→ **Activity**
Every record below, from first to last, should be copied exactly; leave the pictures out.

_ _ _ _ _

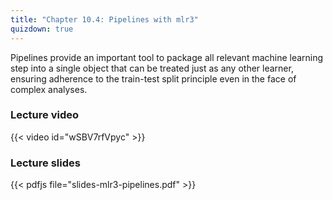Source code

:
 ```yaml
---
title: "Chapter 10.4: Pipelines with mlr3"
quizdown: true
---
```

Pipelines provide an important tool to package all relevant machine learning step into a single object that can be treated just as any other learner, ensuring adherence to the train-test split principle even in the face of complex analyses.

<!--more-->

### Lecture video

{{< video id="wSBV7rfVpyc" >}}

### Lecture slides

{{< pdfjs file="slides-mlr3-pipelines.pdf" >}}
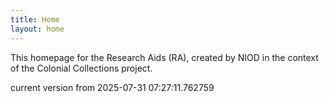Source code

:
 ```yaml
---
title: Home
layout: home
---
```


This homepage for the Research Aids (RA), created by NIOD in the context of the Colonial Collections project. 


current version from 2025-07-31 07:27:11.762759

_ _ _ _ _

→ **Reply**
Source code

:
 ```yaml
---
title: "Chapter 10.4: Pipelines with mlr3"
quizdown: true
---
```

Pipelines provide an important tool to package all relevant machine learning step into a single object that can be treated just as any other learner, ensuring adherence to the train-test split principle even in the face of complex analyses.

<!--more-->

### Lecture video

{{< video id="wSBV7rfVpyc" >}}

### Lecture slides

{{< pdfjs file="slides-mlr3-pipelines.pdf" >}}
Source code

:
 ```yaml
---
title: Home
layout: home
---
```


This homepage for the Research Aids (RA), created by NIOD in the context of the Colonial Collections project. 


current version from 2025-07-31 07:27:11.762759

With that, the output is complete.